╭─ EXERCISE INPUT

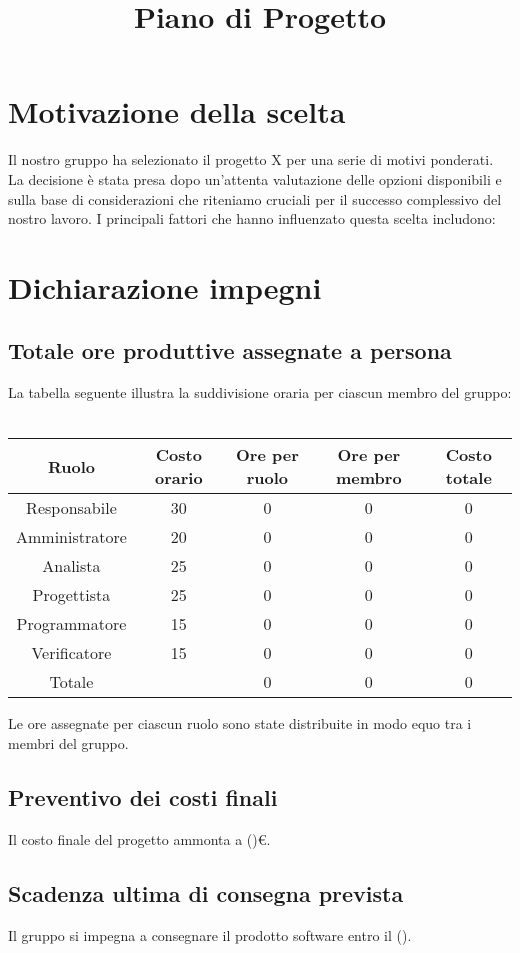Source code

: \documentclass[12pt]{article}
\title{Piano di Progetto}
\date{}
\begin{document}
\maketitle

\section{Motivazione della scelta}
Il nostro gruppo ha selezionato il progetto X per una serie di motivi ponderati. La decisione è stata presa dopo un'attenta valutazione delle opzioni disponibili e sulla base di considerazioni che riteniamo cruciali per il successo complessivo del nostro lavoro. I principali fattori che hanno influenzato questa scelta includono:

\section{Dichiarazione impegni}

\subsection{Totale ore produttive assegnate a persona}
La tabella seguente illustra la suddivisione oraria per ciascun membro del gruppo:\\ \\
\begin{tabular}{|c|c|c|c|c|}
\hline
Ruolo & Costo orario & Ore per ruolo & Ore per membro & Costo totale \\
\hline
\hline
Responsabile & 30 & 0 & 0 & 0 \\
Amministratore & 20 & 0 & 0 & 0 \\
Analista & 25 & 0 & 0 & 0 \\
Progettista & 25 & 0 & 0 & 0 \\
Programmatore & 15 & 0 & 0 & 0 \\
Verificatore & 15 & 0 & 0 & 0 \\
\hline
\hline
Totale &  & 0 & 0 & 0 \\
\hline
\end{tabular}
Le ore assegnate per ciascun ruolo sono state distribuite in modo equo tra i membri del gruppo.

\subsection{Preventivo dei costi finali}
Il costo finale del progetto ammonta a ()€.

\subsection{Scadenza ultima di consegna prevista}
Il gruppo si impegna a consegnare il prodotto software entro il ().
\end{document}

╰─

* [WHAT TO WORK ON]
Reproduce each entry verbatim, excluding any embedded images.

* [COMPLETED TASK]
Source code

: \documentclass[12pt]{article}
\title{Piano di Progetto}
\date{}
\begin{document}
\maketitle

\section{Motivazione della scelta}
Il nostro gruppo ha selezionato il progetto X per una serie di motivi ponderati. La decisione è stata presa dopo un'attenta valutazione delle opzioni disponibili e sulla base di considerazioni che riteniamo cruciali per il successo complessivo del nostro lavoro. I principali fattori che hanno influenzato questa scelta includono:

\section{Dichiarazione impegni}

\subsection{Totale ore produttive assegnate a persona}
La tabella seguente illustra la suddivisione oraria per ciascun membro del gruppo:\\ \\
\begin{tabular}{|c|c|c|c|c|}
\hline
Ruolo & Costo orario & Ore per ruolo & Ore per membro & Costo totale \\
\hline
\hline
Responsabile & 30 & 0 & 0 & 0 \\
Amministratore & 20 & 0 & 0 & 0 \\
Analista & 25 & 0 & 0 & 0 \\
Progettista & 25 & 0 & 0 & 0 \\
Programmatore & 15 & 0 & 0 & 0 \\
Verificatore & 15 & 0 & 0 & 0 \\
\hline
\hline
Totale &  & 0 & 0 & 0 \\
\hline
\end{tabular}
Le ore assegnate per ciascun ruolo sono state distribuite in modo equo tra i membri del gruppo.

\subsection{Preventivo dei costi finali}
Il costo finale del progetto ammonta a ()€.

\subsection{Scadenza ultima di consegna prevista}
Il gruppo si impegna a consegnare il prodotto software entro il ().
\end{document}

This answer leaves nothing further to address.